Some thoughts on the state of Bitcoin, cryptocurrencies, and distributed transaction and trust networks at start of 2015! A year ago I articulated my views on Bitcoin in the New York Times, and I wouldn’t change a word today: http://dealbook.nytimes.com/2014/01/21/why-bitcoin-matters/
Over the last several months of 2014, there were three Bitcoin counter-narratives that I will describe and analyze:
First, what I call the “dumb” critique: “Bitcoin BTC currency price dropped to below $300, proving Bitcoin is a stupid idea.”
Same class of critics slamming BTC for price falling in 2014 were slamming BTC for price rising in 2013. Only consistency is the slamming.
Further, the critique that BTC is bad because it was down in 2014 changes completely if one uses a 2-year window instead of 1-year window. BTC was below $14 in Jan 2013. If 1-year performance has been disappointing, 2-year performance has been spectacular. As a general rule, arguments that rely on cherry-picking specific date windows are not very good arguments.

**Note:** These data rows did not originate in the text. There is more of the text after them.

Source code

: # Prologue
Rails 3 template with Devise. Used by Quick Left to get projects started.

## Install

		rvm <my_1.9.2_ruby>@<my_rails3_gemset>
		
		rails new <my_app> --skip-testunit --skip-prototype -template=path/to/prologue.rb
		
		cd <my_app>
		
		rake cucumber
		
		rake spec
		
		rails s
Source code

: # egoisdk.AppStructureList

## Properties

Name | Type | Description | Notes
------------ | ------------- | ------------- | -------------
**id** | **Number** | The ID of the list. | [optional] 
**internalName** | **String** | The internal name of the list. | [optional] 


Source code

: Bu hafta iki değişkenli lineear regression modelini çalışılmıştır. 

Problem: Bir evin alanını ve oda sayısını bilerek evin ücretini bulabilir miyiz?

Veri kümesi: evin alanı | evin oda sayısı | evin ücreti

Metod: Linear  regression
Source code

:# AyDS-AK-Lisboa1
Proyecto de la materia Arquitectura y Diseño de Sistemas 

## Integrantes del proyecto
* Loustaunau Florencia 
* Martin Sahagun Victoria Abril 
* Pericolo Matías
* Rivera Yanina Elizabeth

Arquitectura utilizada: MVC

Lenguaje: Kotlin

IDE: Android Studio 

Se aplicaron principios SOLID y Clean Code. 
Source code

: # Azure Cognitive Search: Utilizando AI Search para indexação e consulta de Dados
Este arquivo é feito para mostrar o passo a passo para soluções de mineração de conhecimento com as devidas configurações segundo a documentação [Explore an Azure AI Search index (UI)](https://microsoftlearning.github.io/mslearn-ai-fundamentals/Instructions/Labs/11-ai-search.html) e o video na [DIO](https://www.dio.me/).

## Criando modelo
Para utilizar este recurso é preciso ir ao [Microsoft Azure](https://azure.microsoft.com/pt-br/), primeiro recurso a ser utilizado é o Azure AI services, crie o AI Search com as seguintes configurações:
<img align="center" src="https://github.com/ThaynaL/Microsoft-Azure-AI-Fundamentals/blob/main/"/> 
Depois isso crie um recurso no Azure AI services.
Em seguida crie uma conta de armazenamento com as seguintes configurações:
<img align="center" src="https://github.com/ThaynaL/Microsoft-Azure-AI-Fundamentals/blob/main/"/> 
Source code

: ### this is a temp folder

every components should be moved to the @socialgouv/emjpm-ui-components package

The second critique I call “smarter”: “BTC is too volatile — it goes up and down too much and so cannot be used as a store of value.” This is largely correct at the moment, and yet misses most of the point of Bitcoin as a distributed transaction and trust network. Bitcoin was specifically designed to use speculation early on to overcome the normal chicken/egg boostrapping problem for new networks. Attacking Bitcoin for having speculative levels of volatility is missing the point of how the system was designed for this point in time. Now, yes, in the long run, BTC does need to stabilize — which I think will happen with a combo of scale + use of derivatives (hedging).

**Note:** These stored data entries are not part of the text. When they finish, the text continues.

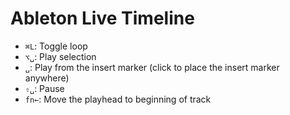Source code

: # Ableton Live Timeline

- `⌘L`: Toggle loop
- `⌥␣`: Play selection
- `␣`: Play from the insert marker (click to place the insert marker anywhere)
- `⇧␣`: Pause
- `fn←`: Move the playhead to beginning of track

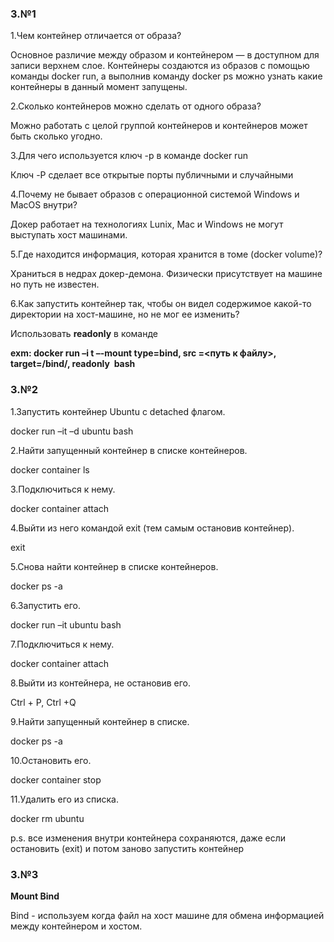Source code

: 	
### З.№1

1.Чем контейнер отличается от образа?

 Основное различие между образом и контейнером — в доступном для записи верхнем слое. Контейнеры создаются из образов с помощью команды docker run, а выполнив команду docker ps можно узнать какие контейнеры в данный момент запущены.

2.Сколько контейнеров можно сделать от одного образа?

 Можно работать с целой группой контейнеров и контейнеров может быть сколько угодно.

3.Для чего используется ключ -p в команде docker run

 Ключ -P сделает все открытые порты публичными и случайными

4.Почему не бывает образов с операционной системой Windows и MacOS внутри?

 Докер работает на технологиях Lunix, Mac и Windows не могут выступать хост машинами.

5.Где находится информация, которая хранится в томе (docker volume)?

 Храниться в недрах докер-демона. Физически присутствует на машине но путь не известен.

6.Как запустить контейнер так, чтобы он видел содержимое какой-то директории на хост-машине, но не мог ее изменить?

 Использовать **readonly** в команде

**exm: docker run –i t –-mount type=bind, src =<путь к файлу>, target=/bind/, readonly <image>  bash** 

### З.№2

1.Запустить контейнер Ubuntu с detached флагом.

docker run –it –d ubuntu bash

2.Найти запущенный контейнер в списке контейнеров.

docker container ls

3.Подключиться к нему.

docker container attach <id>

4.Выйти из него командой exit (тем самым остановив контейнер).

exit

5.Снова найти контейнер в списке контейнеров.

docker ps -a

6.Запустить его.

docker run –it ubuntu bash

7.Подключиться к нему.

docker container attach <id> 

8.Выйти из контейнера, не остановив его.

Ctrl + P, Ctrl +Q

9.Найти запущенный контейнер в списке.

docker ps -a

10.Остановить его.

docker container stop <name>

11.Удалить его из списка.

docker rm ubuntu

 
p.s. все изменения внутри контейнера сохраняются, даже если остановить (exit) и потом заново запустить контейнер

### З.№3
**Mount Bind** 

Bind - используем когда файл на хост машине для обмена информацией между контейнером и хостом.



 
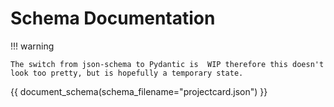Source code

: # Schema Documentation

!!! warning

    The switch from json-schema to Pydantic is  WIP therefore this doesn't look too pretty, but is hopefully a temporary state.

{{ document_schema(schema_filename="projectcard.json") }}
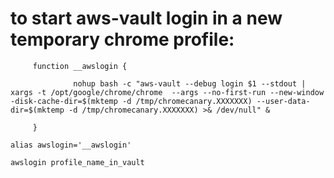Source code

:# to start aws-vault login in a new temporary chrome profile:

         function __awslogin {  

                  nohup bash -c "aws-vault --debug login $1 --stdout | xargs -t /opt/google/chrome/chrome  --args --no-first-run --new-window -disk-cache-dir=$(mktemp -d /tmp/chromecanary.XXXXXXX) --user-data-dir=$(mktemp -d /tmp/chromecanary.XXXXXXX) >& /dev/null" &    

         }

` alias awslogin='__awslogin' `

` awslogin profile_name_in_vault `
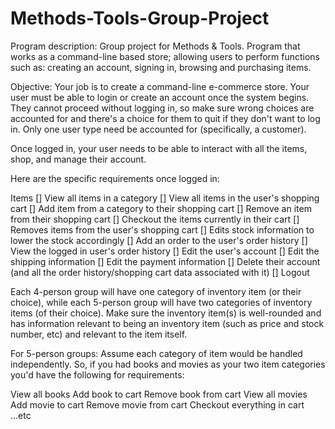 # Methods-Tools-Group-Project

Program description: Group project for Methods &amp; Tools. Program that works as a command-line based store; allowing users to perform functions such as: creating an account, signing in, browsing and purchasing items.


Objective: Your job is to create a command-line e-commerce store. Your user must be able to login or create an account once the system begins. They cannot proceed without logging in, so make sure wrong choices are accounted for and there's a choice for them to quit if they don't want to log in. Only one user type need be accounted for (specifically, a customer).

Once logged in, your user needs to be able to interact with all the items, shop, and manage their account.

Here are the specific requirements once logged in:

Items
[] View all items in a category
[] View all items in the user's shopping cart
[] Add item from a category to their shopping cart
[] Remove an item from their shopping cart
[] Checkout the items currently in their cart
[] Removes items from the user's shopping cart
[] Edits stock information to lower the stock accordingly
[] Add an order to the user's order history
[] View the logged in user's order history
[] Edit the user's account
[] Edit the shipping information
[] Edit the payment information
[] Delete their account (and all the order history/shopping cart data associated with it)
[] Logout
 

Each 4-person group will have one category of inventory item (or their choice), while each 5-person group will have two categories of inventory items (of their choice). Make sure the inventory item(s) is well-rounded and has information relevant to being an inventory item (such as price and stock number, etc) and relevant to the item itself.

For 5-person groups: Assume each category of item would be handled independently. So, if you had books and movies as your two item categories you'd have the following for requirements:

View all books
Add book to cart
Remove book from cart
View all movies
Add movie to cart
Remove movie from cart
Checkout everything in cart
...etc
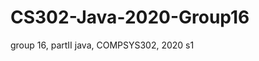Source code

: # CS302-Java-2020-Group16
group 16, partII java, COMPSYS302, 2020 s1
<TextView
    android:text="Hi there!"
    android:layout_width="wrap_content"
    android:layout_height="wrap_content"
    android:textSize="36sp"
    android:fontFamily="sans-serif-light"
    android:textColor="@android:color/black"
    android:background="#ccddff"
    android:padding="20dp"/>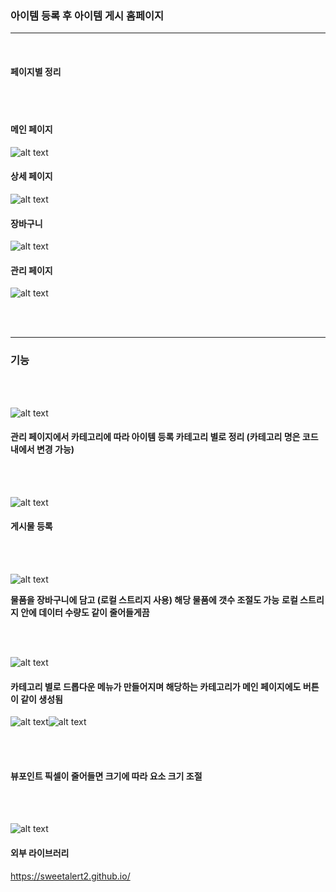 ### 아이템 등록 후 아이템 게시 홈페이지

<hr/>

<br>

#### 페이지별 정리

<br>
<br>

#### 메인 페이지

![alt text](./homepages/image/image-1.png)

#### 상세 페이지

![alt text](./homepages/image/image-8.png)

#### 장바구니

![alt text](./homepages/image/image-9.png)

#### 관리 페이지

![alt text](./homepages/image/image-10.png)

<br><br>
<hr/>

### **기능**

<br><br>

![alt text](./homepages/image/image.png)

#### 관리 페이지에서 카테고리에 따라 아이템 등록 카테고리 별로 정리 (카테고리 명은 코드 내에서 변경 가능)

<br><br>

![alt text](./homepages/image/image-1.png)

#### 게시물 등록

<br><br>

![alt text](./homepages/image/image-2.png)

**물품을 장바구니에 담고 (로컬 스트리지 사용) 해당 물품에 갯수 조절도 가능**
**로컬 스트리지 안에 데이터 수량도 같이 줄어들게끔**

<br><br>

![alt text](./homepages/image/image-3.png)

#### 카테고리 별로 드롭다운 메뉴가 만들어지며 해당하는 카테고리가 메인 페이지에도 버튼이 같이 생성됨

![alt text](./homepages/image/image-4.png)![alt text](./homepages/image/image-5.png)

<br><br>

#### 뷰포인트 픽셀이 줄어들면 크기에 따라 요소 크기 조절

<br><br>

![alt text](./homepages/image/image-6.png)

#### 외부 라이브러리

https://sweetalert2.github.io/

In the short run, Bitcoin is still highly useful as a transaction and trust network in many uses cases even with high volatility. For example, payment applications of BItcoin don’t require users/merchants to hold BTC for any period of time. All benefits still gained. Further, all other uses cases of Bitcoin and the blockchain are unhampered by volatility of BTC. The system continues working just fine. Net net, the network boostrapping process is happening pretty much exactly as Satoshi designed and anticipated. It’s a thing of beauty.
The third critique I call the “innocent” one — “Are there enough sufficiently compelling uses cases for Bitcoin to succeed at scale?” I previously identified many uses cases here http://dealbook.nytimes.com/2014/01/21/why-bitcoin-matters/ … ranging from ecommerce to remittance to micropayments to anti-spam.
Two particular areas of focus today are A use outside the US where currencies + banks are often awful, and B machine-to-machine payments.
At our venture firm, we continue to see an escalating stream of fascinating new Bitcoin uses cases and applications from entrepeneurs. In addition, there are entirely new vistas of technological creativity opening up, such as sidechains http://www.blockstream.com/sidechains.pdf .
The price of BTC has very little to do with the level of creativity of thinking that’s going into new Bitcoin apps, or their usefulness. By loose analogy, the price of domain names didn’t determine the usefulness of the Internet. This is a broad-based technology phenomenon.
What to watch in 2015: New apps, new use cases, international adoption, consumer education, technological innovation & spinoff ideas!